Все так и вышло. После долгих проволочек было решено атаковать Дамаск – крупный торговый центр, где сходились дороги, соединявшие важные опорные пункты сарацин, расположенные в Египте, а также в Багдаде. И вот христианское войско выступило в поход, таща с собой штурмовые лестницы, машины для метания камней, стенобитные орудия. Но жителей Дамаска предупредили.
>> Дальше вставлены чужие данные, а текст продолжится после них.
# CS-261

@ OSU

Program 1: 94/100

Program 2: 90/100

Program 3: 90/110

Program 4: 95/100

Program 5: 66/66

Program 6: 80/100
Готовясь к осаде, они вновь открыли и очистили все старые городские колодцы – некоторыми не пользовались уже многие годы, – наполнили водой все имеющиеся сосуды.

Затем они вышли за городские стены и собрали в окрестных садах, огородах и на полях все, что могло служить пищей для людей или животных. После этого они разрушили свои акведуки, уничтожили возведенную многими поколениями людей сложную ирригационную систему, орошавшую отвоеванные у пустыни плодородные земли, отравили или завалили разным хламом колодцы. Потом они заперли городские ворота, ввели водный рацион и стали ждать.
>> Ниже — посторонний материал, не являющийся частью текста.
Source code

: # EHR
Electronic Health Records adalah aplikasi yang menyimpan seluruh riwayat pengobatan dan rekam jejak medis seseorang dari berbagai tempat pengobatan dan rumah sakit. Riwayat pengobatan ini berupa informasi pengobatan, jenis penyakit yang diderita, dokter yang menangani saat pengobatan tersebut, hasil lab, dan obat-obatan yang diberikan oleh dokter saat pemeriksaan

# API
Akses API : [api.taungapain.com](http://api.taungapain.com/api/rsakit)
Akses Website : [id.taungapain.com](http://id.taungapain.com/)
Подошедшая с развевающимися знаменами христианская армия была вынуждена стать лагерем в пустыне, вдали от источников воды, не считая те, которые находились в самом осажденном городе.

Оказавшись в тяжелом положении, крестоносцы устремились на первый штурм с яростью отчаяния. Нужно было или немедленно взять город, или отойти, иначе всем грозила ужасная смерть от голода и жажды. В какой-то момент король Франции, отважно бросившись в самую гущу схватки, почти пробил брешь в одной из стен, но в этот момент раздался крик – откуда он возник, никто не знал, – что с противоположной стороны города уже образовался пролом и требуется помощь отрядов короля, чтобы развить успех. Но на другой стороне никакого пролома не было. Когда же король вернулся на прежнее место, то увидел, что защитники города успели заделать первоначальную брешь и дополнительно укрепить стену.
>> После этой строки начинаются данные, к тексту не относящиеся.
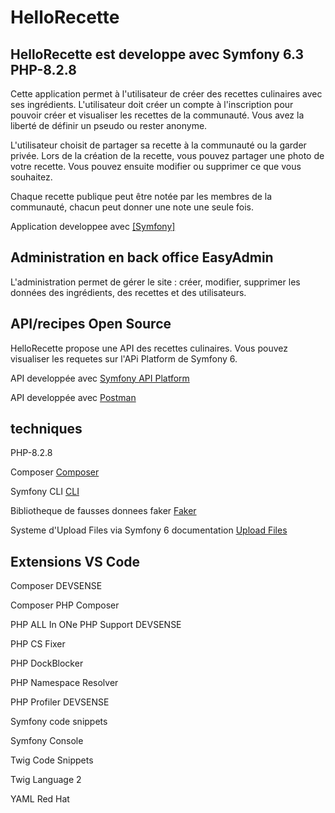 # HelloRecette

## HelloRecette est developpe avec Symfony 6.3 PHP-8.2.8

Cette application permet à l'utilisateur de créer des recettes culinaires avec ses ingrédients. L'utilisateur doit créer un compte à l'inscription pour pouvoir créer et visualiser les recettes de la communauté. Vous avez la liberté de définir un pseudo ou rester anonyme.

L'utilisateur choisit de partager sa recette à la communauté ou la garder privée. Lors de la création de la recette, vous pouvez partager une photo de votre recette. Vous pouvez ensuite modifier ou supprimer ce que vous souhaitez.

Chaque recette publique peut être notée par les membres de la communauté, chacun peut donner une note une seule fois.

Application developpee avec [[Symfony]](https://symfony.com/)

## Administration en back office EasyAdmin

L'administration permet de gérer le site : créer, modifier, supprimer les données des ingrédients, des recettes et des utilisateurs.

## API/recipes Open Source

HelloRecette propose une API des recettes culinaires. Vous pouvez visualiser les requetes sur l'APi Platform de Symfony 6.

API developpée avec [Symfony API Platform](https://symfony.com/doc/6.2/the-fast-track/fr/26-api.html#exposer-une-api-pour-les-conferences)

API developpée avec [Postman](https://www.postman.com/)

## techniques

PHP-8.2.8

Composer [Composer](https://getcomposer.org/)

Symfony CLI [CLI](https://symfony.com/download)

Bibliotheque de fausses donnees faker [Faker](https://fakerphp.github.io/)

Systeme d'Upload Files via Symfony 6 documentation [Upload Files](https://symfony.com/doc/current/controller/upload_file.html)

## Extensions VS Code

Composer DEVSENSE

Composer PHP Composer

PHP ALL In ONe PHP Support DEVSENSE

PHP CS Fixer

PHP DockBlocker

PHP Namespace Resolver

PHP Profiler DEVSENSE

Symfony code snippets

Symfony Console

Twig Code Snippets

Twig Language 2

YAML Red Hat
Скоро люди и лошади начали страдать, а потом и умирать от жажды, и ничего не оставалось, как поспешно отойти в долину Иордан.

Здесь опять с особым ожесточением вспыхнули ссоры между баронами Иерусалима, сеньорами Франции, знатью Священной Римской империи и рыцарями Аквитании. Ложный клич обсуждался снова и снова, и вину возлагали то на одних, то на других. Немецкий император заявил, что поклялся сразиться с сарацинами. Клятву он, мол, выполнил и теперь может со спокойной совестью отправиться домой.

Неудача горько разочаровала Людовика VII. Он продолжал сидеть в Иерусалиме, надеясь, вопреки здравому смыслу, что все-таки подвернется случай возобновить войну, что какое-нибудь чудо спасет крестовый поход. Надежды не сбылись, ссоры не утихали. Другие сарацинские города, воодушевленные примером Дамаска, готовились использовать те же самые приемы защиты при первых же признаках угрозы нападения. С наступлением жаркого восточного лета всякие мысли о военной кампании пришлось волей-неволей отложить до следующего года.

Людовик остался на Пасху в священном городе и пережил незабываемые минуты, слушая возглас священника: «Христос воскресе!» – прозвучавший под сводами прелестной церковки, возведенной на том самом месте, где совершилось подлинное воскрешение. После этого он был готов вернуться во Францию.

Альенора уехала вместе с ним, было не время говорить о разводе. Чтобы покинуть человека, до такой степени подавленного неудачей, нужно было обладать куда более жестоким, чем у нее, характером. Она решила еще раз попытаться наладить совместную жизнь. Ей вспоминались слова Мелисанды: «С рождением сына женщина достигает совершеннолетия». Возможно, следующий ребенок будет мальчик. Все еще может устроиться к лучшему.

Глава 8

И снова наступила зима – такая зима, которая редко бывала в этом северном городе и которая затем в течение более чем столетия служила своеобразным мерилом суровости. От старых людей можно было часто услышать: «Ах, это ничто в сравнении с зимой 1149 года». А дети порой просили: «Расскажи нам о зиме, когда река замерзла». Все мельницы остановились, колеса вмерзли в лед, сковавший реки. Бездельничали и могильщики: земля сделалась твердой как камень и не принимала покойников.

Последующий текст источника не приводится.